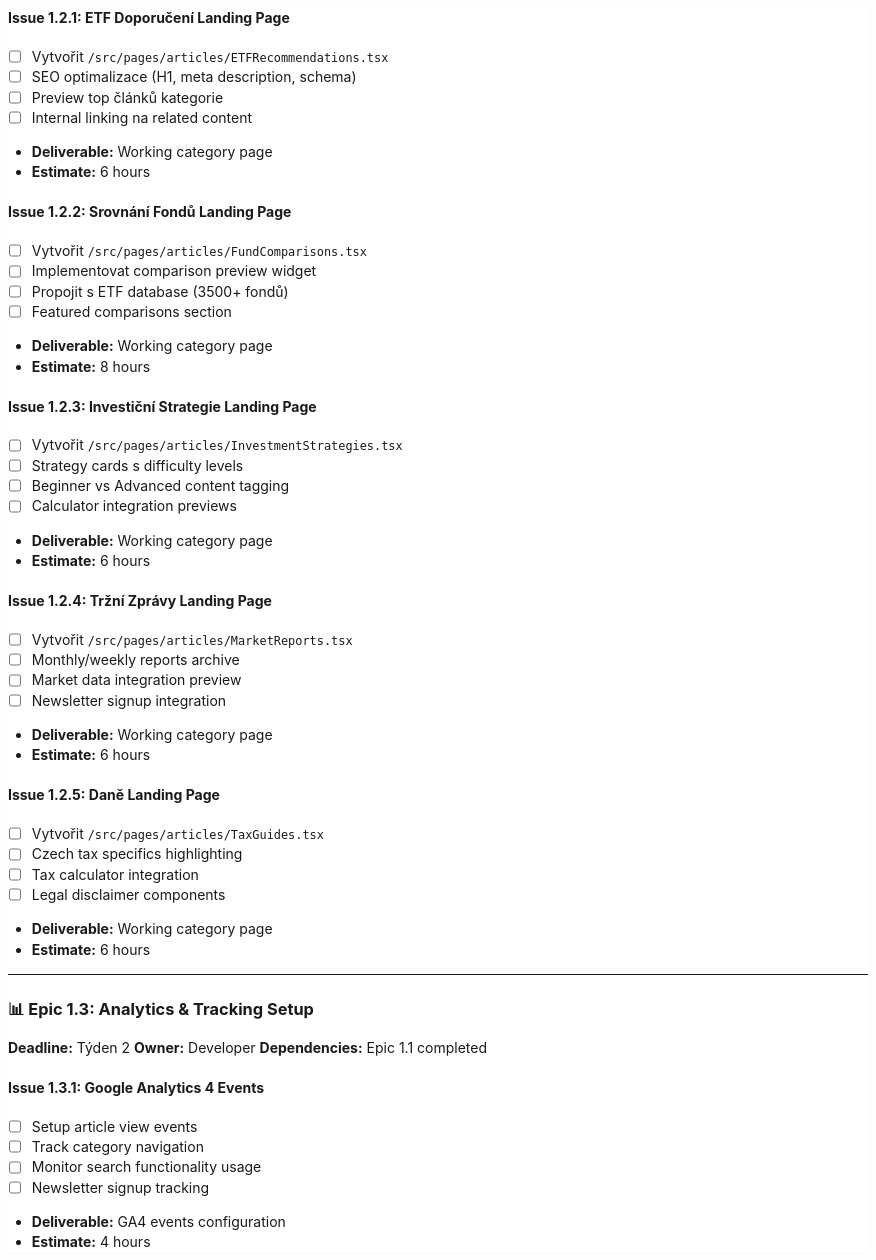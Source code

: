 #### **Issue 1.2.1: ETF Doporučení Landing Page**
- [ ] Vytvořit `/src/pages/articles/ETFRecommendations.tsx`
- [ ] SEO optimalizace (H1, meta description, schema)
- [ ] Preview top článků kategorie
- [ ] Internal linking na related content
- **Deliverable:** Working category page
- **Estimate:** 6 hours

#### **Issue 1.2.2: Srovnání Fondů Landing Page**
- [ ] Vytvořit `/src/pages/articles/FundComparisons.tsx`
- [ ] Implementovat comparison preview widget
- [ ] Propojit s ETF database (3500+ fondů)
- [ ] Featured comparisons section
- **Deliverable:** Working category page
- **Estimate:** 8 hours

#### **Issue 1.2.3: Investiční Strategie Landing Page**
- [ ] Vytvořit `/src/pages/articles/InvestmentStrategies.tsx`
- [ ] Strategy cards s difficulty levels
- [ ] Beginner vs Advanced content tagging
- [ ] Calculator integration previews
- **Deliverable:** Working category page
- **Estimate:** 6 hours

#### **Issue 1.2.4: Tržní Zprávy Landing Page**
- [ ] Vytvořit `/src/pages/articles/MarketReports.tsx`
- [ ] Monthly/weekly reports archive
- [ ] Market data integration preview
- [ ] Newsletter signup integration
- **Deliverable:** Working category page
- **Estimate:** 6 hours

#### **Issue 1.2.5: Daně Landing Page**
- [ ] Vytvořit `/src/pages/articles/TaxGuides.tsx`
- [ ] Czech tax specifics highlighting
- [ ] Tax calculator integration
- [ ] Legal disclaimer components
- **Deliverable:** Working category page
- **Estimate:** 6 hours

---

### **📊 Epic 1.3: Analytics & Tracking Setup**
**Deadline:** Týden 2
**Owner:** Developer
**Dependencies:** Epic 1.1 completed

#### **Issue 1.3.1: Google Analytics 4 Events**
- [ ] Setup article view events
- [ ] Track category navigation
- [ ] Monitor search functionality usage
- [ ] Newsletter signup tracking
- **Deliverable:** GA4 events configuration
- **Estimate:** 4 hours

• [EXERCISE INSTRUCTIONS]: Scan the entries above for the word "Vytvořit". Report the lines that hold it.

• [REPLY]:
- [ ] Vytvořit `/src/pages/articles/ETFRecommendations.tsx`
- [ ] Vytvořit `/src/pages/articles/FundComparisons.tsx`
- [ ] Vytvořit `/src/pages/articles/InvestmentStrategies.tsx`
- [ ] Vytvořit `/src/pages/articles/MarketReports.tsx`
- [ ] Vytvořit `/src/pages/articles/TaxGuides.tsx`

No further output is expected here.